Paylaş
Geçen günkü Hürriyet'te çıkan küçük haberin anlamını iyi değerlendirmek gerek. Habere göre, Türkiye Ermenileri Patrikliği Cumhuriyet'in 75. yıl kutlamalarına bir dizi etkinlikle katılma hazırlığı içindeler: İstanbul'daki kilise korolarının Profesör Jirayr Arslanyan yönetimindeki Filarmoni Orkestrası eşliğinde vereceği büyük konser, Ermeniler'in sosyal ve kültürel yaşamlarıyla Cumhuriyet'e yaptıkları katkıların tanıtılması, sergiler, kitaplar...
Devlet emriyle zorlama bir kutlama mı? Resmi makamlara hoş görünmeye yönelik işgüzarlık mı?
Hayır, hiçbiri değil.
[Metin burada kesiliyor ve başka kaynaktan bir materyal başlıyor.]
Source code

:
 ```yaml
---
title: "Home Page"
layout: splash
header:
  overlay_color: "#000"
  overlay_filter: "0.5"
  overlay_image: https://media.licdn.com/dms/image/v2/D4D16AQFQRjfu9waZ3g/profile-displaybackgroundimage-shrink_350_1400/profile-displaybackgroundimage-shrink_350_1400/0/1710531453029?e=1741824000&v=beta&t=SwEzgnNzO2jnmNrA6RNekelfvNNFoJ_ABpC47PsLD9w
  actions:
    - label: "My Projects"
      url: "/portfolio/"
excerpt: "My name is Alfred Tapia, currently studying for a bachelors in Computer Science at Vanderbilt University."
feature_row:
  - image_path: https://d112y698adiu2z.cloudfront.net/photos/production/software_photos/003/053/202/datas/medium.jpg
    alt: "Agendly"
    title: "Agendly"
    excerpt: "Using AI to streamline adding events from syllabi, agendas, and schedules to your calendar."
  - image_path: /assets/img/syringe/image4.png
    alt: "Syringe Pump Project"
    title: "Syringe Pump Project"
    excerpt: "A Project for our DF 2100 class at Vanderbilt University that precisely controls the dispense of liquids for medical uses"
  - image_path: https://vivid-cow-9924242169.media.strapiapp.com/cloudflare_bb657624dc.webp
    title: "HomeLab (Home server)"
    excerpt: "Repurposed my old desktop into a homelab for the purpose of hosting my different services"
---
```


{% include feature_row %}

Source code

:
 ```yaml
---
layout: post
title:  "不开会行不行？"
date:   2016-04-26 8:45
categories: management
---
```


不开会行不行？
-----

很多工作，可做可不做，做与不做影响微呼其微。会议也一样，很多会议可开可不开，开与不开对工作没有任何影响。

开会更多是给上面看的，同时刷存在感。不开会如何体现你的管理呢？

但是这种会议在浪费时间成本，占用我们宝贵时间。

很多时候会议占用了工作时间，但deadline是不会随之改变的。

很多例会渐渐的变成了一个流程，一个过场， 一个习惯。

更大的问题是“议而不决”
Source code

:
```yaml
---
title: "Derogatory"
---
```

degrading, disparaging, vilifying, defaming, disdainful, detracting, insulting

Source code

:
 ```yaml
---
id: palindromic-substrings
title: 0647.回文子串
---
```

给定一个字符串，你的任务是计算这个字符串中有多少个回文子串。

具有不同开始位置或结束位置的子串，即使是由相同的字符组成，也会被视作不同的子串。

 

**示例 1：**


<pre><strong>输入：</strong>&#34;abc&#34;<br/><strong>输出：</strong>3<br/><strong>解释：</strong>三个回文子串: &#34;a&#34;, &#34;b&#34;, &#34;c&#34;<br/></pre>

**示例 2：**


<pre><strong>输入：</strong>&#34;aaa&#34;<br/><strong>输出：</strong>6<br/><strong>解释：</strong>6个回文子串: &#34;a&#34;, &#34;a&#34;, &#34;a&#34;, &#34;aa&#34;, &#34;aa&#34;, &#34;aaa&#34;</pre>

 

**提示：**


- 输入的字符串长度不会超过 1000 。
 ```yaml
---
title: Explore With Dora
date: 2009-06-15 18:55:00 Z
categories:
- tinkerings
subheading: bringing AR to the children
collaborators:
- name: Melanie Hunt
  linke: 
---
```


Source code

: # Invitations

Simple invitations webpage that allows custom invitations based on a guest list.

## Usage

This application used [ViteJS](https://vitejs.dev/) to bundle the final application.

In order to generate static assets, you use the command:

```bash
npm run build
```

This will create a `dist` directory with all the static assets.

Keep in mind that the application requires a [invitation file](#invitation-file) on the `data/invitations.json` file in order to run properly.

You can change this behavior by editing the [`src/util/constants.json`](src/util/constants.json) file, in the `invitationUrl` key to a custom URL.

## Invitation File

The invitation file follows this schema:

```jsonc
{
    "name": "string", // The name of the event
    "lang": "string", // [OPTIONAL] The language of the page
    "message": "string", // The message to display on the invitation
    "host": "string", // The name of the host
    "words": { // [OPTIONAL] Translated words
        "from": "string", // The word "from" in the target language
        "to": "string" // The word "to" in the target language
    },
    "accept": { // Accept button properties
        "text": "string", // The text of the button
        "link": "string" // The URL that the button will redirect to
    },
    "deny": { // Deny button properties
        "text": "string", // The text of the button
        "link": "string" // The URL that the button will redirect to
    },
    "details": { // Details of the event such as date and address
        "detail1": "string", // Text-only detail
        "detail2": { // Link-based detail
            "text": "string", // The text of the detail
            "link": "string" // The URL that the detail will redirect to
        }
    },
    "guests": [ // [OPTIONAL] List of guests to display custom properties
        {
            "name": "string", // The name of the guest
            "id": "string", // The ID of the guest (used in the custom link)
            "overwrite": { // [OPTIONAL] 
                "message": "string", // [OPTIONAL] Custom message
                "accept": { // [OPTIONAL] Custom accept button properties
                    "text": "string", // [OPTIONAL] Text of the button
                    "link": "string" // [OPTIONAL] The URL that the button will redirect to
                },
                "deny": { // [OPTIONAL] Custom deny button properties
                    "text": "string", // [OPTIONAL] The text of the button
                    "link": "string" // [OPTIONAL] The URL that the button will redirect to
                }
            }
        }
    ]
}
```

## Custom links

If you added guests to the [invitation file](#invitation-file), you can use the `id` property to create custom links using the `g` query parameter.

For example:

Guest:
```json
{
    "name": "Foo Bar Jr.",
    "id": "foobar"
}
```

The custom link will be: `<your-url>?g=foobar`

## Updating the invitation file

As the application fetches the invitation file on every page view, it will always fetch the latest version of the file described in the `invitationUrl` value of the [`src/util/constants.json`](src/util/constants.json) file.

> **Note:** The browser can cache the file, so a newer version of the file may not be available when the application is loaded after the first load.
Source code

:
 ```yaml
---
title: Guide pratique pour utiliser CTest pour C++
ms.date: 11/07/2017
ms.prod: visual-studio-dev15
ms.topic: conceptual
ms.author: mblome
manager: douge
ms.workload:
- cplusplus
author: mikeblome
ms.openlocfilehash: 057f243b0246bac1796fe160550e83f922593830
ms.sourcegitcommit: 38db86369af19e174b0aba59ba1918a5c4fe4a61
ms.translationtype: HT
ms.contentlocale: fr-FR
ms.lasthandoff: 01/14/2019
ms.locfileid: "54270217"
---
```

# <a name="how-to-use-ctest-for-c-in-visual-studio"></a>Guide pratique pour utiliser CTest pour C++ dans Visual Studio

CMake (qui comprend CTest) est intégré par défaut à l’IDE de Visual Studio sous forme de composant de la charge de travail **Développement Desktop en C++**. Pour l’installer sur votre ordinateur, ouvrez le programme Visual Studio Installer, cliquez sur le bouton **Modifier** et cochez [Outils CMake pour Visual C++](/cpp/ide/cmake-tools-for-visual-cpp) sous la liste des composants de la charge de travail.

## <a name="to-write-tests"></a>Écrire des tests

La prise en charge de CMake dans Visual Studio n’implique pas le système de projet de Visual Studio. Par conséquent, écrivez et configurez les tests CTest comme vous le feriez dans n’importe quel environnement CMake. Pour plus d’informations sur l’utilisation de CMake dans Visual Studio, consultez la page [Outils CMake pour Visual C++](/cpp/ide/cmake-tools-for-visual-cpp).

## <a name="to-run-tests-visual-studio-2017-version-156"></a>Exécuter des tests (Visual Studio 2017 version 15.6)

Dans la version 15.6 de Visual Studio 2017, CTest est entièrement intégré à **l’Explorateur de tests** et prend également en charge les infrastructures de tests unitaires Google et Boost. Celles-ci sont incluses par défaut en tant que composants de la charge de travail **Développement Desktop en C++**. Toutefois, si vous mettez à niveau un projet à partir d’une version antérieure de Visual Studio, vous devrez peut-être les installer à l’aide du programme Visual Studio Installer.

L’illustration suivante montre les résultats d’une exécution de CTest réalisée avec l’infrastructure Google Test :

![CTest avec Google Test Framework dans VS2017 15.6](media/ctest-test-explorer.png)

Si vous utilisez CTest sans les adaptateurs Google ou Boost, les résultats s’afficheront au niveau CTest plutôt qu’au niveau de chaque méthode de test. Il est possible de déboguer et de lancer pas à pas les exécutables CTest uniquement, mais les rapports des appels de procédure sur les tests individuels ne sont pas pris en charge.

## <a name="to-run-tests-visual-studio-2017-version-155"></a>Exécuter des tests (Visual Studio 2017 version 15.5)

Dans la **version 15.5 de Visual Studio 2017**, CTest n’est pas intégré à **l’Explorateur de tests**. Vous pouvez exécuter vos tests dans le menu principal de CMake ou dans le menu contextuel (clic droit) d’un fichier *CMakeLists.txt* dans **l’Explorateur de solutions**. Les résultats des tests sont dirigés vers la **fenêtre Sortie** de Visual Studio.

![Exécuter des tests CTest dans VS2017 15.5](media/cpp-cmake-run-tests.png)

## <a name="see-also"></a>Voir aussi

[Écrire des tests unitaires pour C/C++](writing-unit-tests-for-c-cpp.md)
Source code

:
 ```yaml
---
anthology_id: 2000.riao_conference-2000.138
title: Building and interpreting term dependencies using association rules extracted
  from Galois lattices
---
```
Emin olabilirsiniz ki, bunların gerisinde, Ermeniler'in özledikleriyle Cumhuriyet'in getirdikleri arasındaki yakınlıktan ileri gelen içtenlikli bir istek yatmaktadır. Patrik Vekili Mesrob Mutafyan, ‘‘Bizler Cumhuriyet'in çocukları olarak büyüdük; bunu kutlamak hepimizin ulusal görevidir’’ dediği zaman, üzerinde pek durmadığımız ve anlamını yeterince vurgulamadığımız bir gerçeği dile getirmiş oluyor.
İlk bakışta, Tanzimat öncesi Osmanlı döneminin ‘‘millet’’ anlayışı ile Cumhuriyet döneminin ‘‘millet’’ kavramı arasındaki büyük fark, azınlıklar açısından bir statü kaybı olarak gözükebilir: Düşünün ki, özel hukukunuz, eğitiminiz ve sosyal yaşamınız bakımından, kendi kilisenizin düzenine bağlıyken, Tanzimat'la başlayıp Cumhuriyet'le noktalanan bir gelişme sonucu, ırk, din, dil farkı tanımayan bir bütünlüğün parçası durumuna geliyorsunuz.
Gerileme mi? Hayır. Cumhuriyet'in bütünlüğü, tam bir eşitlik, özgürlük ve hukuk devleti anlayışıyla uygulandığı zaman, Lozan gibi antlaşmaların sağladığı azınlık güvencelerini bile gereksiz kılan bir birliktelik demektir.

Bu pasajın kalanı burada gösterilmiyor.